Harrison started life as a Science Fiction writer, moved into fantasy with his Viriconium sequence (of which In Viriconium stands as a kind of masterpiece) and then, in the late 80's there was a shift into what I can only call magical realism. The Course of the Heart is of the latter strand and is a quite wonderful book. Harrison, beginning with the novel Climbers in 1989, began to write stories with a strong sense of place that were shot through with surreal imagery, dreamlike and disturbing, yet melancholy and moving as well.
The Course of the Heart stands between Climbers and Signs of Life and now that I have finished it, is one of my favourites of his works. The tale of three Cambridge students who, one June day, perform some kind of experiment (whether occult or scientific, or a mixture of both is never fully explained) with the aid of the strange and complex Yaxley, and end up living with the consequences for the next twenty-odd years.
Harrison imagines something called the Pleroma, a kind of Heaven, which all three glimpsed somehow. Lucas and Pam, who later marry, deal with it by inventing a mythical country (a realm of the Heart) somewhere in middle-europe.
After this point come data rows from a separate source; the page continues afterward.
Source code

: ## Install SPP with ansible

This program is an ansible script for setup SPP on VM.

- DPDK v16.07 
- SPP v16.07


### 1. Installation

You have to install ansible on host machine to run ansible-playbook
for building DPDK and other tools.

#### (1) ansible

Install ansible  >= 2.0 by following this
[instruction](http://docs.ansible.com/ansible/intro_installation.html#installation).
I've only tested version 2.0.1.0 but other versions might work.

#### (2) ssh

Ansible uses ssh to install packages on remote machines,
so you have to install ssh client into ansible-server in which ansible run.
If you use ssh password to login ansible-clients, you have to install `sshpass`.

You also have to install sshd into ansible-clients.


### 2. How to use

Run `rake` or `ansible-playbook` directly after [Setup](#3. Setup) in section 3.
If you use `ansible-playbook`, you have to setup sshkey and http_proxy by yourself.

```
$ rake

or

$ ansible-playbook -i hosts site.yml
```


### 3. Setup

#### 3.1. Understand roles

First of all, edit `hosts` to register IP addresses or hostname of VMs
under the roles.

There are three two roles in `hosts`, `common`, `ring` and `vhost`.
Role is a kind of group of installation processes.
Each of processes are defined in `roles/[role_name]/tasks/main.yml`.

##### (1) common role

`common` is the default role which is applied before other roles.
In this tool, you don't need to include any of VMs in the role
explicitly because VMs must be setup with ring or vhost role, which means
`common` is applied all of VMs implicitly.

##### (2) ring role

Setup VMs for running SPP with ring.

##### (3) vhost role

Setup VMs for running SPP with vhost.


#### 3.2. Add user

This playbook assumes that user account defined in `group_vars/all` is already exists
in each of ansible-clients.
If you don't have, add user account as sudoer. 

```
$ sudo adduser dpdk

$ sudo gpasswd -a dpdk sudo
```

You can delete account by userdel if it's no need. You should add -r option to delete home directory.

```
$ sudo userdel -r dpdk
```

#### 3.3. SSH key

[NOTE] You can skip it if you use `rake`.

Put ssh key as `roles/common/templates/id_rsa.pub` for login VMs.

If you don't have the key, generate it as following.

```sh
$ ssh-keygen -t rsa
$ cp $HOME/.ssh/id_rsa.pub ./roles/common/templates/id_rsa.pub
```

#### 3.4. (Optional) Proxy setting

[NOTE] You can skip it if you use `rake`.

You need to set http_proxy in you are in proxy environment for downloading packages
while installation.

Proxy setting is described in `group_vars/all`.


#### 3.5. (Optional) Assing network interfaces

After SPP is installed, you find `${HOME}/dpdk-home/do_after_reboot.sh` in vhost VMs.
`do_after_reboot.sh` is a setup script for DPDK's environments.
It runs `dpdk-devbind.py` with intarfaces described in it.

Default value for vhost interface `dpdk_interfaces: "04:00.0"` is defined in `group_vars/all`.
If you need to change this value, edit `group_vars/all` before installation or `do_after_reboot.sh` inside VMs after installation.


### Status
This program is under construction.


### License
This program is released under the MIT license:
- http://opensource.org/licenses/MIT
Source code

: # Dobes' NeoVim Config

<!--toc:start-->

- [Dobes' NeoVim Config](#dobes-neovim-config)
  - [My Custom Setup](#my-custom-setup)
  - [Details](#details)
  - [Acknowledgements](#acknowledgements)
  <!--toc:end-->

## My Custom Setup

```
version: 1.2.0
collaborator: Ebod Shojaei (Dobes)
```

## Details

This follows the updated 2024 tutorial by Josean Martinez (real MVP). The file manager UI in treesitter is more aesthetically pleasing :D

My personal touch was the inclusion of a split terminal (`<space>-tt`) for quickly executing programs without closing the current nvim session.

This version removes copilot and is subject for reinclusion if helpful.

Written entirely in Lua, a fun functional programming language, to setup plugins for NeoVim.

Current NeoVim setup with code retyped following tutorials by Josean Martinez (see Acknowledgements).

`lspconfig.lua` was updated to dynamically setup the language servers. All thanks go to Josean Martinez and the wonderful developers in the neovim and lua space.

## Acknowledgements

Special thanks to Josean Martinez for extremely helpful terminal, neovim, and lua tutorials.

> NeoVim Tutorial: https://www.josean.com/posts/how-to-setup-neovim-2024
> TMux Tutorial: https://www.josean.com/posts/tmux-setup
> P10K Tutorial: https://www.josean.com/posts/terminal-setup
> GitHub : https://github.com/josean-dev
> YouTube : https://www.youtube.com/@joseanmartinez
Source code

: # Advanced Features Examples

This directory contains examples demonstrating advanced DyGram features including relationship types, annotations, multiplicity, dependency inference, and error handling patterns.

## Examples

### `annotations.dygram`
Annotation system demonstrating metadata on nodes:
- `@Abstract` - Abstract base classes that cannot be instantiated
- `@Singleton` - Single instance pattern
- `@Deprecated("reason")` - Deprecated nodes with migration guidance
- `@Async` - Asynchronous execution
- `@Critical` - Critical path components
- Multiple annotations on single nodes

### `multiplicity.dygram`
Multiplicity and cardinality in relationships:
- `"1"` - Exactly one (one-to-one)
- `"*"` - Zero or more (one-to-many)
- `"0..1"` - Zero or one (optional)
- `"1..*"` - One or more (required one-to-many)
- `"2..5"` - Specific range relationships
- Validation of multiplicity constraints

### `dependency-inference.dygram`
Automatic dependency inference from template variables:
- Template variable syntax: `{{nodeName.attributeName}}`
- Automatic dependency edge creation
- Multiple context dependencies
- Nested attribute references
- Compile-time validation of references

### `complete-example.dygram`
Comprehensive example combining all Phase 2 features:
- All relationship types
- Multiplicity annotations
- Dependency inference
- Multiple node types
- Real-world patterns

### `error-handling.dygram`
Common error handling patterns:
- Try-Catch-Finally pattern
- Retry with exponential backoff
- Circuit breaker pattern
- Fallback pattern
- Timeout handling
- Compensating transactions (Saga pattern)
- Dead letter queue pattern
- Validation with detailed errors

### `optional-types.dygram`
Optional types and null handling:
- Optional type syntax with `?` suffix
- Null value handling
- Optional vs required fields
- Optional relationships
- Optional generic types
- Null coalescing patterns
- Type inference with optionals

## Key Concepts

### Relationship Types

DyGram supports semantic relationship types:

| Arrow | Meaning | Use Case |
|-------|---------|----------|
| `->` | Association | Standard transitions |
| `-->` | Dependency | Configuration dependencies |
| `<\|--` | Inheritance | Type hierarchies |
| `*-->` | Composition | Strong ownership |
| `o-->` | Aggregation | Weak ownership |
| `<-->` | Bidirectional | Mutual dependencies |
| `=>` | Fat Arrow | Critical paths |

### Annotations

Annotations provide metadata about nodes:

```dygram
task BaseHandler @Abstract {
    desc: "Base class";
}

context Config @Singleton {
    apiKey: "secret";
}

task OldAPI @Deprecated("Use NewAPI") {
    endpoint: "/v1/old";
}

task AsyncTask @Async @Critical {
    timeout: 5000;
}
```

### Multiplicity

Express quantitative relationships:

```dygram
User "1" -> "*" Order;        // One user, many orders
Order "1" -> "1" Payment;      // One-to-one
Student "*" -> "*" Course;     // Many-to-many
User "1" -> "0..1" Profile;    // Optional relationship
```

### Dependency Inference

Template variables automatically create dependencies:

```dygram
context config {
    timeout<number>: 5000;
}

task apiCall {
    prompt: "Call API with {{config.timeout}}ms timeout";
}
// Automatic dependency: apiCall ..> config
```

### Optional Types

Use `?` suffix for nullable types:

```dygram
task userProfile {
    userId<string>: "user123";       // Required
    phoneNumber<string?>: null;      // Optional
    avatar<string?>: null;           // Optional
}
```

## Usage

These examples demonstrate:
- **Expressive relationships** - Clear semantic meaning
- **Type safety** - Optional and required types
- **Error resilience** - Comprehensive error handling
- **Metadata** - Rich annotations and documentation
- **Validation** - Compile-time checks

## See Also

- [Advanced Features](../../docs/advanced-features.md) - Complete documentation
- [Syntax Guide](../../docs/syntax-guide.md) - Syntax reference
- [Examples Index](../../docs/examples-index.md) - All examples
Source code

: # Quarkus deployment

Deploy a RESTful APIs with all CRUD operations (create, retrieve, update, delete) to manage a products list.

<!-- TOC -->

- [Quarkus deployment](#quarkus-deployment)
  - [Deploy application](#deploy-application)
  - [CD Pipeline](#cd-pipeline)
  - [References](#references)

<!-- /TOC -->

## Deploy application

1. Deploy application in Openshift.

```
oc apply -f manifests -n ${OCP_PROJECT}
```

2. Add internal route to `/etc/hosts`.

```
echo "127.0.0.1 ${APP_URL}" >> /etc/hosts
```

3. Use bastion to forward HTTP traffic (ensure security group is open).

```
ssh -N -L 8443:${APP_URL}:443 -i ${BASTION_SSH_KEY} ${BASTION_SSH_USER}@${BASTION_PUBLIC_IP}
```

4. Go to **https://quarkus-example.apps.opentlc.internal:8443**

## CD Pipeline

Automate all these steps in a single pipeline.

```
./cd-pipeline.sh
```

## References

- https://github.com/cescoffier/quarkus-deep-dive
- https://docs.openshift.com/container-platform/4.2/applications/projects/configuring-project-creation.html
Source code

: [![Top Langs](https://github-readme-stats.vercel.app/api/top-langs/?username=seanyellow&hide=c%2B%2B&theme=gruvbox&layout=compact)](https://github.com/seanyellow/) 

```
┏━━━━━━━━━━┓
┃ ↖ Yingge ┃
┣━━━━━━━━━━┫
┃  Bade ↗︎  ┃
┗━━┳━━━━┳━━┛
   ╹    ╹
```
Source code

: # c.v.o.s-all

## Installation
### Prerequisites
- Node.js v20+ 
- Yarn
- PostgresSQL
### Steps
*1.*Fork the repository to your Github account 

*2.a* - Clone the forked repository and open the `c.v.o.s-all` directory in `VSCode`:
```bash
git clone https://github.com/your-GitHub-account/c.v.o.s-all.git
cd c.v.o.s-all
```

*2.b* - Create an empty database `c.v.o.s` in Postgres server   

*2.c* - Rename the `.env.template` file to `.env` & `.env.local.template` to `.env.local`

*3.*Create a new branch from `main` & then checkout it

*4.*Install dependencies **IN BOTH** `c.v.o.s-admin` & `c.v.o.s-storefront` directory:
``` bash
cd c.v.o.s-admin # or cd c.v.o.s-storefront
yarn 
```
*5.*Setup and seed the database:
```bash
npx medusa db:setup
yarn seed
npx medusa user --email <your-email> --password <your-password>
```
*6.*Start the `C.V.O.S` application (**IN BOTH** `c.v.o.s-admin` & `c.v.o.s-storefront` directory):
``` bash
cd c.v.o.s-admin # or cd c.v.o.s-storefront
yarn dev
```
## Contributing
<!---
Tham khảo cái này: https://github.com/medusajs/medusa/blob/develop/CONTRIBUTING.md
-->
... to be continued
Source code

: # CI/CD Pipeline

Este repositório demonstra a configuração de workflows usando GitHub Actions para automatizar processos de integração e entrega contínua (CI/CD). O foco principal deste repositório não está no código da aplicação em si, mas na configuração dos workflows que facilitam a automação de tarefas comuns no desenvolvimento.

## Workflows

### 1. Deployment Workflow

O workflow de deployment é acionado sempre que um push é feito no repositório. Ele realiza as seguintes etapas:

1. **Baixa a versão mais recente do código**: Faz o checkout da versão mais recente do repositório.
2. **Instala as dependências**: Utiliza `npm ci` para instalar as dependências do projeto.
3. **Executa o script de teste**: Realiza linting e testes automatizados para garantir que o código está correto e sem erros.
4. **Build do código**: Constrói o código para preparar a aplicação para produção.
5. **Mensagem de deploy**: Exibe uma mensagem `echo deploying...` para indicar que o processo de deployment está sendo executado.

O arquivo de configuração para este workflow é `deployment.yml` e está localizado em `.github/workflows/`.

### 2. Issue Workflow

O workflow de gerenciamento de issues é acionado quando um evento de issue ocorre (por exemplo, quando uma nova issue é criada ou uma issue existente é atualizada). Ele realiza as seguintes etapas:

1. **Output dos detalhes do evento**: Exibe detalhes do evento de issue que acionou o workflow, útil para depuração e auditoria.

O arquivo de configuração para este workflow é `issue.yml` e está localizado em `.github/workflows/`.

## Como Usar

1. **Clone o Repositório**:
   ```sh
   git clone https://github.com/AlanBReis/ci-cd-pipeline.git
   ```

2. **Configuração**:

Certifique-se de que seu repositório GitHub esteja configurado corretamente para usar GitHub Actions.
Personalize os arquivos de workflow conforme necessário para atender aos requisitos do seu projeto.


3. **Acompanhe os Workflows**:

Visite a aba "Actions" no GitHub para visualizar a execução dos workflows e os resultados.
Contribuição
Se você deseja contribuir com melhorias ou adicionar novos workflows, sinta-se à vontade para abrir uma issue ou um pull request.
Lucas expands on this in the form of a fictional travel writer, Michael Ashman, and his investigations into ‘The Coeur”. Yaxley, a demented figure on the fringes, drifts in and out of the narrative, promising help, but never delivering. Hallucinatory imagery abounds. Pam and Lucas buckle under the strain, Pam becoming ill, Lucas burying himself in his fictions.
Harrison writes all this with such power, such vitality, that you end up wishing the Empress Gallica XII Heiriodule had been real, that The Coeur had not removed itself from the world. There are deep Gnostic philosophical arguments at the heart of this book, but they never get in the way of the story, which, in the end, is a love story.
This is a brilliantly written book, full of humanity, magic and loss. Do yourself a favour and get acquainted with the worlds of M John Harrison.